Odenkirk, whose character was originally intended for just a few Season 2 episodes, says he himself is such a Bad fan that even he didn’t want to know how the series’ denouement played out, so he took extreme measures to ensure that outcome.
“I didn’t want to know what happened,” he says. “I could have! I could have read everything! I had it! But I only read my parts and then I just completely put them in my trash, and then I trashed the trash on my email so I wouldn’t be tempted to dig through the trash and find them again.”
Odenkirk says he believes Saul’s knack for comic relief in the midst of uber-intense drama, coupled with his ability to get his charges out of jams, legal and otherwise, is what kept him around to the bitter end. Which, he reiterates, could prove to be bitter, indeed, even for the one guy who’s proved Teflon thus far.
“Saul has kept an arm’s length away from all the dangers around him and that’s the way he likes it and I think he assumed that he could keep it that way,” Odenkirk says. “Then he discovers in this last season how ruthless and devious Walter White is, and Saul realizes that he has to somehow see this through to an end that hopefully just keeps him alive. He doesn’t have a simple solution. And I think that the multiple murders in the prisons that Walt made happen really made Saul realize that there’s no safe place. How to get out of it is going to be a tough one and it’s not going to be by running away.”
Asked if recent glimmers of humanity such as his softening heart toward his emotionally tortured former client Jesse means Saul turns out to be a good guy, Odenkirk laughs. “Saul’s a good guy at heart! He’s a good lawyer! Listen to me!” he howls happily. “Saul is a good lawyer and in the end, he is not completely heartless. I think Saul had no scruples until he was tied to a guy who genuinely had no scruples, and then Saul discovered that he has limits. He knows he’s gone past them and he wants it to end.”

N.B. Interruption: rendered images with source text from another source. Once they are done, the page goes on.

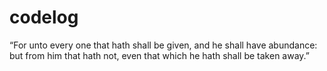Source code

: # codelog
“For unto every one that hath shall be given, and he shall have abundance: but from him that hath not, even that which he hath shall be taken away.”
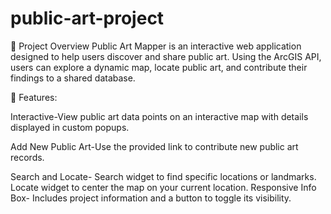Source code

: # public-art-project

🚀 Project Overview
Public Art Mapper is an interactive web application designed to help users discover and share public art. Using the ArcGIS API, users can explore a dynamic map, locate public art, and contribute their findings to a shared database.


🌟 Features: 

Interactive-View public art data points on an interactive map with details displayed in custom popups.

Add New Public Art-Use the provided link to contribute new public art records.

Search and Locate- Search widget to find specific locations or landmarks. Locate widget to center the map on your current location.
Responsive Info Box- Includes project information and a button to toggle its visibility.
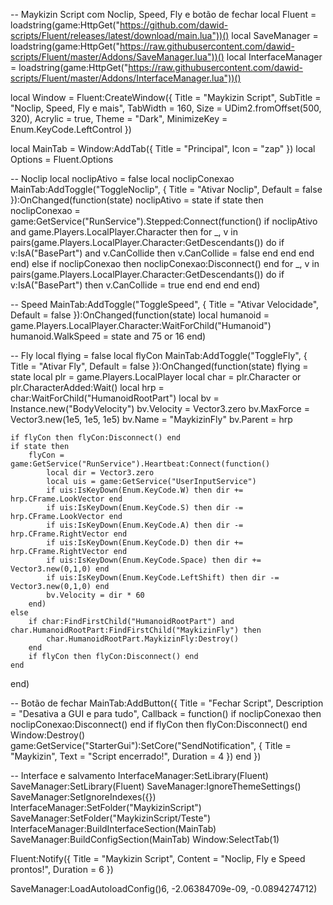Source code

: -- Maykizin Script com Noclip, Speed, Fly e botão de fechar
local Fluent = loadstring(game:HttpGet("https://github.com/dawid-scripts/Fluent/releases/latest/download/main.lua"))()
local SaveManager = loadstring(game:HttpGet("https://raw.githubusercontent.com/dawid-scripts/Fluent/master/Addons/SaveManager.lua"))()
local InterfaceManager = loadstring(game:HttpGet("https://raw.githubusercontent.com/dawid-scripts/Fluent/master/Addons/InterfaceManager.lua"))()

local Window = Fluent:CreateWindow({
    Title = "Maykizin Script",
    SubTitle = "Noclip, Speed, Fly e mais",
    TabWidth = 160,
    Size = UDim2.fromOffset(500, 320),
    Acrylic = true,
    Theme = "Dark",
    MinimizeKey = Enum.KeyCode.LeftControl
})

local MainTab = Window:AddTab({ Title = "Principal", Icon = "zap" })
local Options = Fluent.Options

-- Noclip
local noclipAtivo = false
local noclipConexao
MainTab:AddToggle("ToggleNoclip", {
    Title = "Ativar Noclip",
    Default = false
}):OnChanged(function(state)
    noclipAtivo = state
    if state then
        noclipConexao = game:GetService("RunService").Stepped:Connect(function()
            if noclipAtivo and game.Players.LocalPlayer.Character then
                for _, v in pairs(game.Players.LocalPlayer.Character:GetDescendants()) do
                    if v:IsA("BasePart") and v.CanCollide then
                        v.CanCollide = false
                    end
                end
            end
        end)
    else
        if noclipConexao then noclipConexao:Disconnect() end
        for _, v in pairs(game.Players.LocalPlayer.Character:GetDescendants()) do
            if v:IsA("BasePart") then v.CanCollide = true end
        end
    end
end)

-- Speed
MainTab:AddToggle("ToggleSpeed", {
    Title = "Ativar Velocidade",
    Default = false
}):OnChanged(function(state)
    local humanoid = game.Players.LocalPlayer.Character:WaitForChild("Humanoid")
    humanoid.WalkSpeed = state and 75 or 16
end)

-- Fly
local flying = false
local flyCon
MainTab:AddToggle("ToggleFly", {
    Title = "Ativar Fly",
    Default = false
}):OnChanged(function(state)
    flying = state
    local plr = game.Players.LocalPlayer
    local char = plr.Character or plr.CharacterAdded:Wait()
    local hrp = char:WaitForChild("HumanoidRootPart")
    local bv = Instance.new("BodyVelocity")
    bv.Velocity = Vector3.zero
    bv.MaxForce = Vector3.new(1e5, 1e5, 1e5)
    bv.Name = "MaykizinFly"
    bv.Parent = hrp

    if flyCon then flyCon:Disconnect() end
    if state then
        flyCon = game:GetService("RunService").Heartbeat:Connect(function()
            local dir = Vector3.zero
            local uis = game:GetService("UserInputService")
            if uis:IsKeyDown(Enum.KeyCode.W) then dir += hrp.CFrame.LookVector end
            if uis:IsKeyDown(Enum.KeyCode.S) then dir -= hrp.CFrame.LookVector end
            if uis:IsKeyDown(Enum.KeyCode.A) then dir -= hrp.CFrame.RightVector end
            if uis:IsKeyDown(Enum.KeyCode.D) then dir += hrp.CFrame.RightVector end
            if uis:IsKeyDown(Enum.KeyCode.Space) then dir += Vector3.new(0,1,0) end
            if uis:IsKeyDown(Enum.KeyCode.LeftShift) then dir -= Vector3.new(0,1,0) end
            bv.Velocity = dir * 60
        end)
    else
        if char:FindFirstChild("HumanoidRootPart") and char.HumanoidRootPart:FindFirstChild("MaykizinFly") then
            char.HumanoidRootPart.MaykizinFly:Destroy()
        end
        if flyCon then flyCon:Disconnect() end
    end
end)

-- Botão de fechar
MainTab:AddButton({
    Title = "Fechar Script",
    Description = "Desativa a GUI e para tudo",
    Callback = function()
        if noclipConexao then noclipConexao:Disconnect() end
        if flyCon then flyCon:Disconnect() end
        Window:Destroy()
        game:GetService("StarterGui"):SetCore("SendNotification", {
            Title = "Maykizin",
            Text = "Script encerrado!",
            Duration = 4
        })
    end
})

-- Interface e salvamento
InterfaceManager:SetLibrary(Fluent)
SaveManager:SetLibrary(Fluent)
SaveManager:IgnoreThemeSettings()
SaveManager:SetIgnoreIndexes({})
InterfaceManager:SetFolder("MaykizinScript")
SaveManager:SetFolder("MaykizinScript/Teste")
InterfaceManager:BuildInterfaceSection(MainTab)
SaveManager:BuildConfigSection(MainTab)
Window:SelectTab(1)

Fluent:Notify({
    Title = "Maykizin Script",
    Content = "Noclip, Fly e Speed prontos!",
    Duration = 6
})

SaveManager:LoadAutoloadConfig()6, -2.06384709e-09, -0.0894274712)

With a happily ever after — or at least a spinoff?
“Well, you’ll have to find out just like everyone else,” laughs Odenkirk, who is executive producing and costarring in IFC’s October sketch comedy debut The Birthday Boys and will appear in Alexander Payne’s upcoming feature film, Nebraska. “You don’t get to know just because you write for a magazine and can get people on the phone!”
The final eight episodes of Breaking Bad begin Sunday, Aug. 11 on AMC.